By Audra Hedberg, PHR, PHRca, SHRM-CP, Senior Compliance Consultant at Trüpp
It’s been a productive week, and you’re just a few hours from sailing into the perfect weekend when you hear a knock at your door. A sense of dread washes over you as an employee steps into your office to file a complaint alleging harassment in the workplace. Whether it’s your first time dealing with this kind of complaint, or you’re all too familiar, you jump into action and begin to investigate, knowing that the slightest error could be devastating to your company. Avoid these common missteps when conducting workplace investigations.

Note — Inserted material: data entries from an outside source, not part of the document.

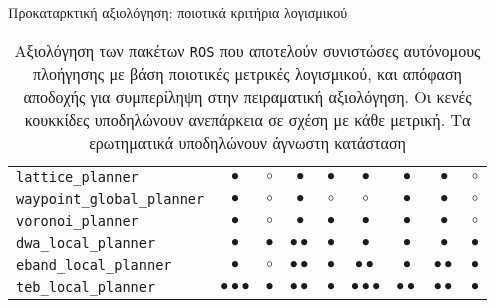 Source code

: \begin{frame}{Προκαταρκτική αξιολόγηση: ποιοτικά κριτήρια λογισμικού}
{\begin{table}[h]
\begin{tabular}{lccccccc|c}
  \textcolor{gr}{\texttt{lattice\_planner}}          &\textcolor{gr}{$\bullet$}                 & \textcolor{gr}{$\circ$}     & \textcolor{gr}{$\bullet$}         & \textcolor{gr}{$\bullet$} & \textcolor{gr}{$\bullet$}               & \textcolor{gr}{$\bullet$}        & \textcolor{gr}{$\bullet$}               & \textcolor{gr}{$\circ$}      \\
  \textcolor{gr}{\texttt{waypoint\_global\_planner}} &\textcolor{gr}{$\bullet$}                 & \textcolor{gr}{$\circ$}     & \textcolor{gr}{$\bullet$}         & \textcolor{gr}{$\circ$}   & \textcolor{gr}{$\circ$}                 & \textcolor{gr}{$\bullet$}        & \textcolor{gr}{$\bullet$}               & \textcolor{gr}{$\circ$}      \\
  \textcolor{gr}{ \texttt{voronoi\_planner}}         &\textcolor{gr}{$\bullet$}                 & \textcolor{gr}{$\circ$}     & \textcolor{gr}{$\bullet$}         & \textcolor{gr}{$\bullet$} & \textcolor{gr}{$\bullet$}               & \textcolor{gr}{$\bullet$}        & \textcolor{gr}{$\bullet$}               & \textcolor{gr}{$\circ$}      \\ \midrule
  \texttt{dwa\_local\_planner}                       & $\bullet$                 & $\bullet$   & $\bullet\bullet$  & $\bullet$ & $\bullet$               & $\bullet$        & $\bullet$               & $\bullet$    \\
  \texttt{eband\_local\_planner}                     & $\bullet$                 & $\circ$     & $\bullet\bullet$  & $\bullet$ & $\bullet\bullet$        & $\bullet$        & $\bullet\bullet$        & $\bullet$    \\
  \texttt{teb\_local\_planner}                       & $\bullet\bullet\bullet$   & $\bullet$   & $\bullet\bullet$  & $\bullet$ & $\bullet\bullet\bullet$ & $\bullet\bullet$ & $\bullet\bullet$        & $\bullet$    \\ \bottomrule
\end{tabular}
\caption{\tiny Αξιολόγηση των πακέτων \texttt{ROS} που αποτελούν
         συνιστώσες αυτόνομους πλοήγησης με βάση ποιοτικές μετρικές
         λογισμικού, και απόφαση αποδοχής για συμπερίληψη στην πειραματική
         αξιολόγηση. Οι κενές κουκκίδες υποδηλώνουν ανεπάρκεια σε σχέση με
         κάθε μετρική. Τα ερωτηματικά υποδηλώνουν άγνωστη κατάσταση}
\end{table}
}


\end{frame}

1. Waiting too long to conduct the investigation
Complaints that require investigations need to be dealt with immediately. Employers cannot ask the employee to “put it in writing” to gain time to start the investigation. Ignoring complaints or putting it off because you feel the complaint is petty or without merit could put your organization at risk. While it is best practice to get complaints in writing, when possible, employers cannot require this as a condition of starting an investigation. Always take verbal complaints seriously by acting promptly.
2. Allowing the accused to remain in the workplace
While not all complaints warrant suspension of the accused after a complaint is received, employers should strongly consider a leave of absence or suspension if the complaint alleges egregious misconduct. When there is a complaint of harassment, for example, the employer must take adequate measures to keep the parties separated to prevent the alleged activity from recurring. Doing so will assist in providing a layer of protection for employers should a lawsuit occur and helps to maintain the integrity of the investigation.
3. Choosing the wrong person to conduct the investigation
Investigators should be objective, impartial, unbiased, uninvolved, and adequately trained to handle investigations. If your internal Human Resources employees or those generally assigned to conduct investigations have any actual or perceived interest in the parties involved, employers should strongly consider outside help from experienced professionals who can lead an unbiased investigation. If you choose to outsource the investigation, many Human Resource professionals will work alongside internal or external counsel to keep the investigation privileged. Hiring an Human Resource professional typically reduces your legal costs.
4. Making legal conclusions
Once all the facts are collected, and interviews are complete, investigators should review all of the evidence and reach a conclusion for each allegation. Base the decision on the evidence collected, policy or procedure violations, and whether the conduct was appropriate for the workplace. Never include a legal conclusion such as “harassment occurred“; leave legal findings up to a judge and jury should a lawsuit occur.
5. Not taking action after the investigation or following up with complaining employee
At a bare minimum, it’s essential to follow up with both the person who filed the complaint and the accused once the investigation is complete. Take the appropriate action relevant to the findings, whether that be termination, corrective action, required training, or other remedies, all of which must be in line with the level of misconduct and aligned with the company’s disciplinary guidelines. It’s important to note that no one, including witnesses or the person who complained, should be told what disciplinary action was taken. Finally, once the investigation is closed out, check in with the person that initiated the complaint to ensure there aren’t any other issues or retaliation concerns that require follow up.
Handling harassment complaints is never easy, regardless of your level of experience. Reduce employee risk by ensuring your organization has a harassment policy with a clear reporting pathway and investigation procedure in place. Follow up immediately to any harassment complaint and maintain a strict chain of custody by documenting all conversations and actions taken.